Backstory: the story begins

This entry is part 1 of 20 in the series Backstory

Today is the day: we finally begin our series on backstory!

Backstory is the events that happened before your story starts. Your characters need backstory—but your story may not.

Our characters do need backstory—they need to have come from somewhere, have had experiences that shaped their outlook, attitudes, personalities, and reactions. Backstory rounds out a character, helps us to make their actions consistent and explains their motivations. Thus, backstory can and should be a huge tool for characterization and creating well-rounded characters.

But does your story need backstory included in its pages? The answer is probably yes—but the general rule is that to actually stop the story to play all that out as little and infrequently as possible.

Most of the time, backstory does influence the plot directly: at least part of the important events of a story come before the actual “start” of the story. Take Hamlet, for example: before the play starts, the story events are already in motion—his father is already murdered, and his uncle has already married his mother.

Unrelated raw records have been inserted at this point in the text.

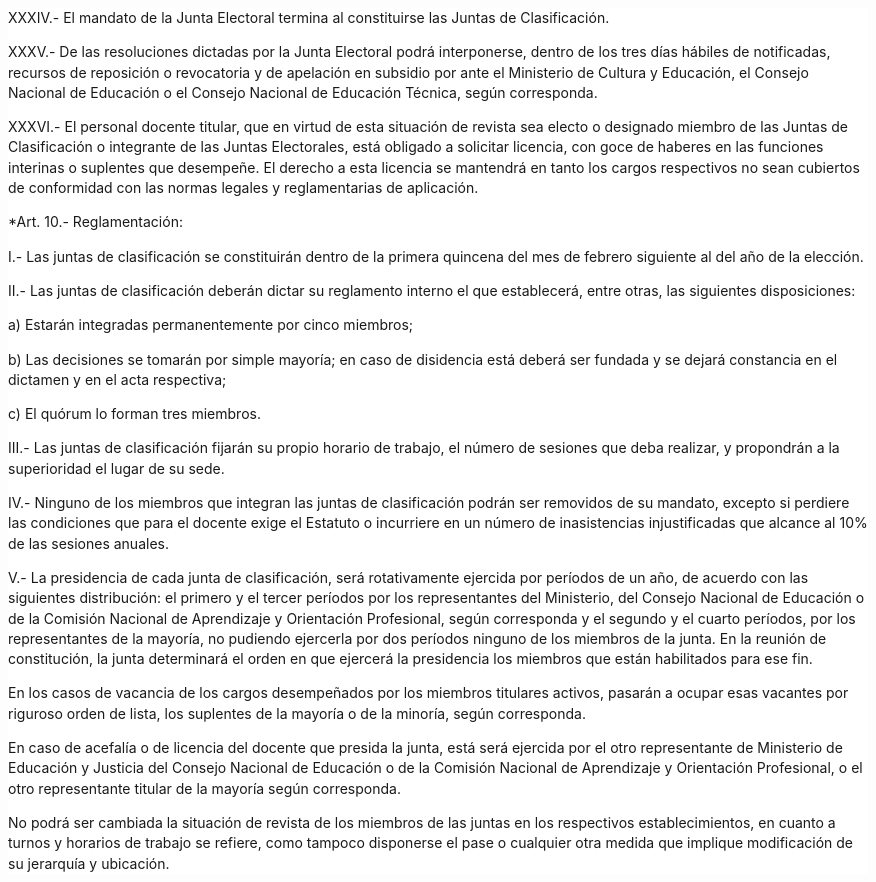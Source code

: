 XXXIV.- El mandato de la Junta Electoral termina  al  constituirse las Juntas de Clasificación.

XXXV.-  De las resoluciones dictadas por la Junta Electoral  podrá interponerse,  dentro  de  los  tres  días  hábiles de notificadas, recursos de reposición o revocatoria y de apelación  en  subsidio por ante el Ministerio  de Cultura y Educación, el Consejo Nacional de Educación o el Consejo  Nacional de  Educación  Técnica,  según corresponda.

XXXVI.-  El  personal  docente  titular,  que  en  virtud  de esta situación de  revista sea electo o designado miembro de las Juntas de Clasificación  o integrante  de  las  Juntas  Electorales, está obligado  a  solicitar licencia, con  goce  de  haberes   en  las funciones  interinas  o suplentes que desempeñe. El derecho a  esta licencia se mantendrá en  tanto  los  cargos respectivos  no  sean cubiertos  de  conformidad  con las normas legales y reglamentarias de aplicación.

<a id="10"></a>
*Art. 10.- Reglamentación:

I.-  Las  juntas  de  clasificación  se  constituirán dentro de la primera quincena del mes de febrero siguiente  al  del  año  de  la elección.

II.-  Las  juntas  de  clasificación  deberán dictar su reglamento interno el que establecerá, entre otras, las siguientes disposiciones:

a)  Estarán  integradas  permanentemente por  cinco  miembros;

b)  Las decisiones se tomarán  por  simple  mayoría;  en  caso  de disidencia está  deberá  ser  fundada y se dejará constancia en el dictamen y en el acta respectiva;

c) El quórum lo forman tres miembros.

III.- Las juntas de clasificación  fijarán  su  propio  horario de trabajo,  el número de sesiones que deba realizar, y propondrán  a la superioridad el lugar de su sede.

IV.-  Ninguno  de    los  miembros  que  integran  las  juntas  de clasificación  podrán ser  removidos  de  su  mandato,  excepto  si perdiere las condiciones  que  para  el docente exige el Estatuto o incurriere  en  un número  de  inasistencias   injustificadas  que alcance al 10% de las sesiones anuales.

V.-   La  presidencia  de  cada  junta  de  clasificación,    será rotativamente  ejercida  por períodos de un año, de acuerdo con las siguientes distribución: el  primero  y  el tercer períodos por los representantes del Ministerio, del Consejo  Nacional de Educación o de  la Comisión Nacional de Aprendizaje y Orientación  Profesional, según  corresponda  y  el  segundo  y el  cuarto períodos, por los representantes  de  la  mayoría,  no  pudiendo ejercerla  por  dos períodos  ninguno  de los miembros de la junta. En  la reunión  de constitución, la junta  determinará  el  orden  en  que ejercerá la presidencia  los  miembros que están habilitados para ese  fin.

En  los casos de vacancia  de  los  cargos  desempeñados  por  los miembros titulares  activos,  pasarán  a  ocupar esas vacantes por riguroso  orden  de lista, los suplentes de la  mayoría  o  de  la minoría, según corresponda.

En caso de acefalía o  de  licencia  del  docente  que  presida la junta, está será ejercida por el otro representante de Ministerio de Educación y Justicia  del Consejo Nacional de Educación o de la Comisión Nacional de Aprendizaje  y  Orientación  Profesional, o el otro  representante  titular  de  la mayoría según corresponda.

No podrá ser cambiada la situación  de  revista de los miembros de las juntas en los respectivos establecimientos,  en cuanto a turnos y horarios de trabajo se refiere, como tampoco disponerse  el  pase o  cualquier  otra medida que implique modificación de su jerarquía y ubicación.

The backstory that creates the opening circumstances may be explained fairly quickly—but some of the backstory may not be revealed until the climax (such as the identity of the murderer) or the resolution (the hero[ine] explains why s/he acts in a certain way—though that may not be the best example. Readers get frustrated with inexplicable actions as much as characters do, so if it’s a POV character, we’d want to explore that a little more).

Coming up: how to tell story from backstory (i.e. knowing when to start your story), avoiding infodumps, using backstory to shape your characters, and a guest post by one of my favorite writing instructors, Margie Lawson!

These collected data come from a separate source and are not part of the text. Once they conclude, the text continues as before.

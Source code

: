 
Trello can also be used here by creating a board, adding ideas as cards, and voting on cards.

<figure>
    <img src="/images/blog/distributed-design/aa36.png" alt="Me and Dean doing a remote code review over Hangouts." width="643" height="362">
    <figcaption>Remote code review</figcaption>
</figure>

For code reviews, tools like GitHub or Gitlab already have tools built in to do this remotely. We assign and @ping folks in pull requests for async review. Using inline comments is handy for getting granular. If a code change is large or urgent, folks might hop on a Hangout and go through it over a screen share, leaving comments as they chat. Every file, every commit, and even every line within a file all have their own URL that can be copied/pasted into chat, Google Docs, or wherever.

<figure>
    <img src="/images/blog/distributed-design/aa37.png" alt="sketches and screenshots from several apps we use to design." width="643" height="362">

What do you think? How do you define and use backstory?

Photo by Angela Shupe

Series NavigationThe “right” kind of backstory

3 thoughts on “Backstory: the story begins”

  1. I try to keep blackflashes to a paragraph and make sure they have something to do with what is happening in the present moment—more like a memory flash. If you do this here and there, you can feed in bits of info without the reader really noticing that they are being informed. For more important longer flashbacks I think you can go on for a few pages, but they need to be important to what is happening now. Flashbacks must be used for that purpose—triggered by something that happens to the character NOW. The length of it is determined by its importance. A good book will hint at a number of things that happened in the past (those are the few lines sprinkled here and there or one paragraph backflashes) that later will then play out in a longer memory or flashback to reveal all. I also try not to include very much backstory in the first 50 pages. We need to give our readers enough time to get into the flow of the story, the characters, to care about them, otherwise backstory can become distracting when the reader just wants to know what’s happening.

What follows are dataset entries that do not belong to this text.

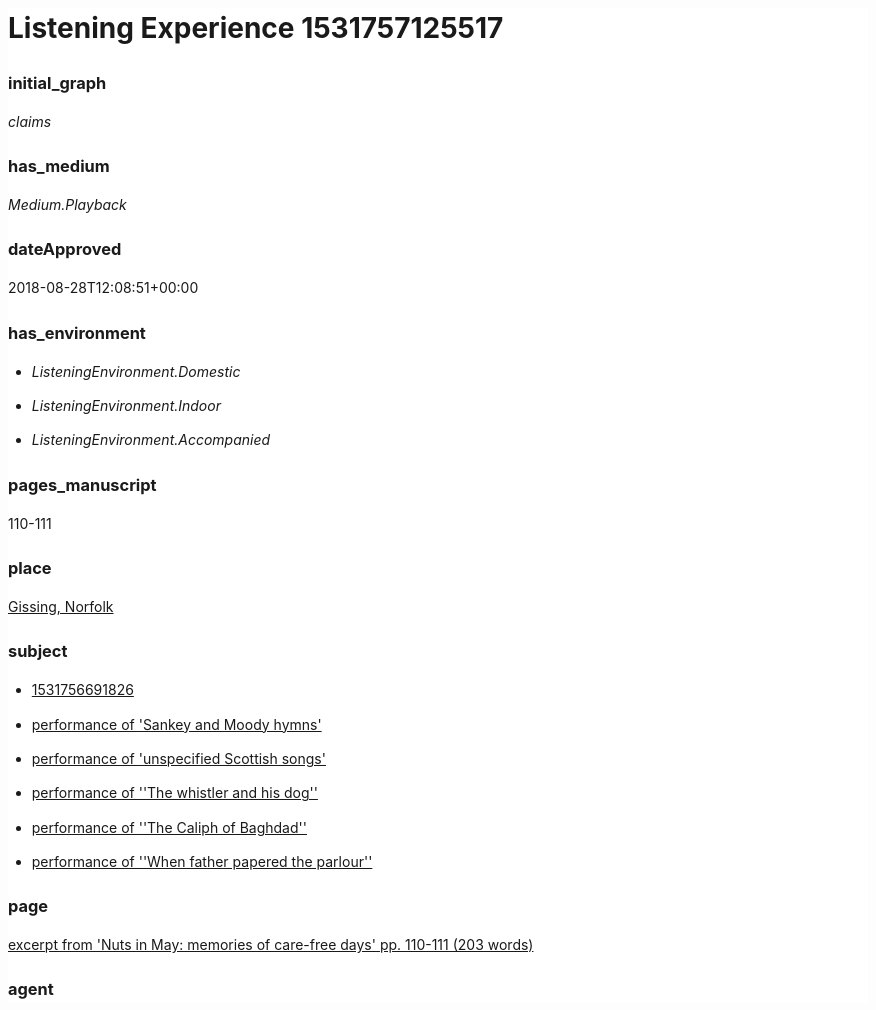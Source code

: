 # Listening Experience 1531757125517

### initial_graph


*claims*

### has_medium


*Medium.Playback*

### dateApproved


2018-08-28T12:08:51+00:00

### has_environment

 - *ListeningEnvironment.Domestic*

 - *ListeningEnvironment.Indoor*

 - *ListeningEnvironment.Accompanied*

### pages_manuscript


110-111

### place


[Gissing, Norfolk](#Gissing-Norfolk)

### subject

 - [1531756691826](#1531756691826)

 - [performance of 'Sankey and Moody hymns'](#performance-of-'Sankey-and-Moody-hymns')

 - [performance of 'unspecified Scottish songs'](#performance-of-'unspecified-Scottish-songs')

 - [performance of ''The whistler and his dog''](#performance-of-''The-whistler-and-his-dog'')

 - [performance of ''The Caliph of Baghdad''](#performance-of-''The-Caliph-of-Baghdad'')

 - [performance of ''When father papered the parlour''](#performance-of-''When-father-papered-the-parlour'')

### page


[excerpt from 'Nuts in May: memories of care-free days' pp. 110-111 (203 words)](#excerpt-from-'Nuts-in-May-memories-of-care-free-days'-pp.-110-111-(203-words))

### agent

  2. It’s a Catch-22. You’re damned if you write it and you’re damned if you leave it out.
    Some writers hold out backstory like a tantalizing clue that seems important but they just won’t tell you.
    Others feel like they have to explain everything which is boring.
    Sometimes it really depends on your world. Since I’m writing an alternate history, people have been clamoring for reasons why history was altered. It’s backstory…but it’s kind of crucial for people to understand. At the same time I can’t just dump it in there.

  3. Moving from first draft to second, I ended up cutting or moving the first 100 pages, because it was all back story. We need to know about the character, and what makes them who they are, but it has to be sprinkled in a little at a time, and only as needed. But I think it’s something the author really needs to know.